The shifting future of wireless voice

19.05.2006

Benefits of converged technologies

The result of all this technology is that users can eventually have a single phone that converges cellular, fixed and mobile VOIP. One market segment in which that idea will be particularly attractive is health care, where doctors and nurses in large facilities such as hospitals spend much of their day walking around visiting patients and colleagues and attending meetings. As in the warehouse scenario mentioned earlier, in-building cellular coverage can be spotty and, besides, VOIP is less expensive. As a result, many health care organizations already have given medical personnel voice-over-WLAN phones, and phones that combine cellular and VOIP would have obvious attractions.

In order for the vision of voice convergence to work, however, technology is needed to hand off calls between cellular and IP-based networks. Here, too, new technologies are emerging. The two with the most momentum are Unlicensed Mobile Access and IP Media Subsystem (IMS). In simple terms, the former technology is for use with GSM-based cellular networks such as those deployed by Cingular and T-Mobile in the U.S., while IMS is IP-based and uses SIP technology already commonly in use with fixed VOIP systems.
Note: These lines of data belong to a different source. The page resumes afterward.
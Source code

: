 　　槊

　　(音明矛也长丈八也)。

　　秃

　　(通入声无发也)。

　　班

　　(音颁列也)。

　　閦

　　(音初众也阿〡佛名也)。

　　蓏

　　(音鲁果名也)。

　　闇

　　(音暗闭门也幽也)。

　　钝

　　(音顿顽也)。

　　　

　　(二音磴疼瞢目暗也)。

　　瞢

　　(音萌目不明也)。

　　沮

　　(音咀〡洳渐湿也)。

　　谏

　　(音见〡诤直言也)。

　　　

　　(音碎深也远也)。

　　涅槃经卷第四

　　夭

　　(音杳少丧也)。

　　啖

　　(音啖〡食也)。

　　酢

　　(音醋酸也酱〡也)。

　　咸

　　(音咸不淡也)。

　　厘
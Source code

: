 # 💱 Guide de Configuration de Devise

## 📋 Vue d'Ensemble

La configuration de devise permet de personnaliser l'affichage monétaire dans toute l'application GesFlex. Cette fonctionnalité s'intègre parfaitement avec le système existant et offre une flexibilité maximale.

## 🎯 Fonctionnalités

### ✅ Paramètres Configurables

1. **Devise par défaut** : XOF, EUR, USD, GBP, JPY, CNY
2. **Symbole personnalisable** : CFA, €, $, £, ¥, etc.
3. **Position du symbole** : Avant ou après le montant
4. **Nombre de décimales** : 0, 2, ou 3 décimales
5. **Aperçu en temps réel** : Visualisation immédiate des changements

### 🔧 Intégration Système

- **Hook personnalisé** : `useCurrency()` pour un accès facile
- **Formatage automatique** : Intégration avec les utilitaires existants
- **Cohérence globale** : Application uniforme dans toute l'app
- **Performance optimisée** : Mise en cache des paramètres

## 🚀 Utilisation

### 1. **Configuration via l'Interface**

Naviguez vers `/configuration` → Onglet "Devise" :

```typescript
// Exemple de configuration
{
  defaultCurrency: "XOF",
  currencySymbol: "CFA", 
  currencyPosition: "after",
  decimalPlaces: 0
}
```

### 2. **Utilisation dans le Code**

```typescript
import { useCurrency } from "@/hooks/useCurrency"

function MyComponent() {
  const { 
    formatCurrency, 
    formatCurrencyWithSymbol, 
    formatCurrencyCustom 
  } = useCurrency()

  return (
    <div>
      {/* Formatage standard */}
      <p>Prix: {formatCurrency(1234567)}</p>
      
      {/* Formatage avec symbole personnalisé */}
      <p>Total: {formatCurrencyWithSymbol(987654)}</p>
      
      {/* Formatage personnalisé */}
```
Technologies like these are essential for the vision of mix-and-match cellular and VOIP calling to work. Cellular operators and cell-phone manufacturers must incorporate technologies such as these into their infrastructures and phones before these transparent handoffs between networks can occur. The phone manufacturers, which ultimately will sell phones no matter what type of network is used, have been testing the technology and pushing carriers to adopt it. Similarly, vendors of infrastructure equipment used by cellular operators, such as base stations, have also been testing the technology. The carriers, however, have been less than eager, since the change would tend to migrate cellular minutes to VOIP. And that potentially would bring in a slew of new competitors.